Obama’s overall average approval rating in 2010 was 47%, down 11 percentage points from the 58% he recorded in his first calendar year in office. For purposes of this state-by-state analysis, Obama’s average is calculated for the calendar year, and is therefore slightly different than the yearly average calculated beginning with his inauguration on January 20, 2009.
Broadly speaking, residents of 20 states gave Obama an approval rating within three percentage points of his national average (between 43.8% and 49.8%). Twelve states plus the District of Columbia had average approval ratings above that range, and in 18 states, approval fell below it.
Differing Degrees of Decline
Obama’s approval rating fell in 2010 compared with 2009 in all 50 states and the District of Columbia, although the general rank order of the states based on Obama job approval was quite similar in both years.
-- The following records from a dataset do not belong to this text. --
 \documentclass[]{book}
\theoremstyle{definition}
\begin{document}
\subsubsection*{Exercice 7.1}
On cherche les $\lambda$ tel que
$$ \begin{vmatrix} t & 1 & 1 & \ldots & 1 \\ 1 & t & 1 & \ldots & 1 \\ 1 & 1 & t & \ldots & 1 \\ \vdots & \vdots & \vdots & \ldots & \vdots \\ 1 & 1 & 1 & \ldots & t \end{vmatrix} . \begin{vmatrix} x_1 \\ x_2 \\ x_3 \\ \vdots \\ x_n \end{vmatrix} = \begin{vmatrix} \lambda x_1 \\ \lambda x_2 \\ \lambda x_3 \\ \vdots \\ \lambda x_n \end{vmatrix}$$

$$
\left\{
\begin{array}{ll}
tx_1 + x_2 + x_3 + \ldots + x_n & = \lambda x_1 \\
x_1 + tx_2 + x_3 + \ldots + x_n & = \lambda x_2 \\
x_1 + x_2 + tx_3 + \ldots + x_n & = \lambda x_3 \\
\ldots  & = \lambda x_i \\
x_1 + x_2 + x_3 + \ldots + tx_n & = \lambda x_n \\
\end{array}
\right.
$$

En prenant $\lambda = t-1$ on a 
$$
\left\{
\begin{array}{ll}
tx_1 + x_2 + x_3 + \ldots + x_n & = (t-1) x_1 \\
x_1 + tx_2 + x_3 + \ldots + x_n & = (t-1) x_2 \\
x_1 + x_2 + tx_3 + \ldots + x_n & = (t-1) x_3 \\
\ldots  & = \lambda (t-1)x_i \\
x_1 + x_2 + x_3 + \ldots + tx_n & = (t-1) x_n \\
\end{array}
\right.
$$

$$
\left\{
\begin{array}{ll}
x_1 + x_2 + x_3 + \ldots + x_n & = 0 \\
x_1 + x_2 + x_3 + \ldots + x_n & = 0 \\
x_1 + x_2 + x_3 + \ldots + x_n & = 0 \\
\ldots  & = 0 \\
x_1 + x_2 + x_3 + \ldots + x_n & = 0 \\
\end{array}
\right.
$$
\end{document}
Obama’s approval rating fell the most in Vermont and the least in Mississippi. There appears to be no systematic pattern explaining the degree to which Obama either gained or lost approval across the states.
These 2010 approval averages are based on combined data from Gallup Daily tracking interviews conducted from January through December 2010 with random half samples of approximately 500 national adults each night, resulting in more than 179,000 interviews for the entire year. The state sample sizes, which are presented in the accompanying table, range from more than 18,000 interviews in California to 348 in the District of Columbia and 467 in Wyoming.
Bottom Line
President Obama’s average job approval rating fell from 58% to 47% between 2009 and 2010. This nationwide average obscures significant differences across the 50 states of the Union. Obama’s average job approval in 2010 ranged from about two-thirds approval in one state (Hawaii) to well under one-third approval in another (Wyoming). More broadly, the president enjoyed 50% or higher approval in a group of 12 traditionally Democratic states, plus the District of Columbia. At the same time, he suffered average approval rates of 43% or less in 18 other states, most of which are traditionally “red” states.
A look at the 20 states in which Obama’s approval rating is within three points of the national average may well provide a preview of where the most intense campaigning will occur in the coming 2012 presidential election. Most presidential elections are fought over the so-called swing states, whose voters can tilt enough in one political direction or the other to make their state competitive. Obama’s 2010 presidential approval ratings would suggest that states such as Florida, Pennsylvania, North Carolina, Ohio, and Nevada — all of which have average Obama approval ratings within one point of the national average — may once again be the battlegrounds of the coming election.
Survey Methods
Results are based on telephone interviews conducted as part of Gallup Daily tracking Jan. 1-Dec. 31, 2010, with a random sample of 179,503 adults, aged 18 and older, living in all 50 U.S. states and the District of Columbia, selected using random-digit-dial sampling.
For results based on the total sample of national adults, one can say with 95% confidence that the maximum margin of sampling error is ±1 percentage point.
Margins of error for individual states are no greater than ±6 percentage points, and are ±3 points for most states. The margin of error for the District of Columbia is ±7 percentage points.
Interviews are conducted with respondents on landline telephones and cellular phones, with interviews conducted in Spanish for respondents who are primarily Spanish-speaking. Each daily sample includes a minimum quota of 200 cell phone respondents and 800 landline respondents, with additional minimum quotas among landline respondents for gender within region. Landline respondents are chosen at random within each household on the basis of which member had the most recent birthday.
Samples are weighted by gender, age, race, Hispanic ethnicity, education, region, adults in the household, cell phone-only status, cell phone-mostly status, and phone lines. Demographic weighting targets are based on the March 2010 Current Population Survey figures for the aged 18 and older non-institutionalized population living in U.S. telephone households. All reported margins of sampling error include the computed design effects for weighting and sample design.
In addition to sampling error, question wording and practical difficulties in conducting surveys can introduce error or bias into the findings of public opinion polls.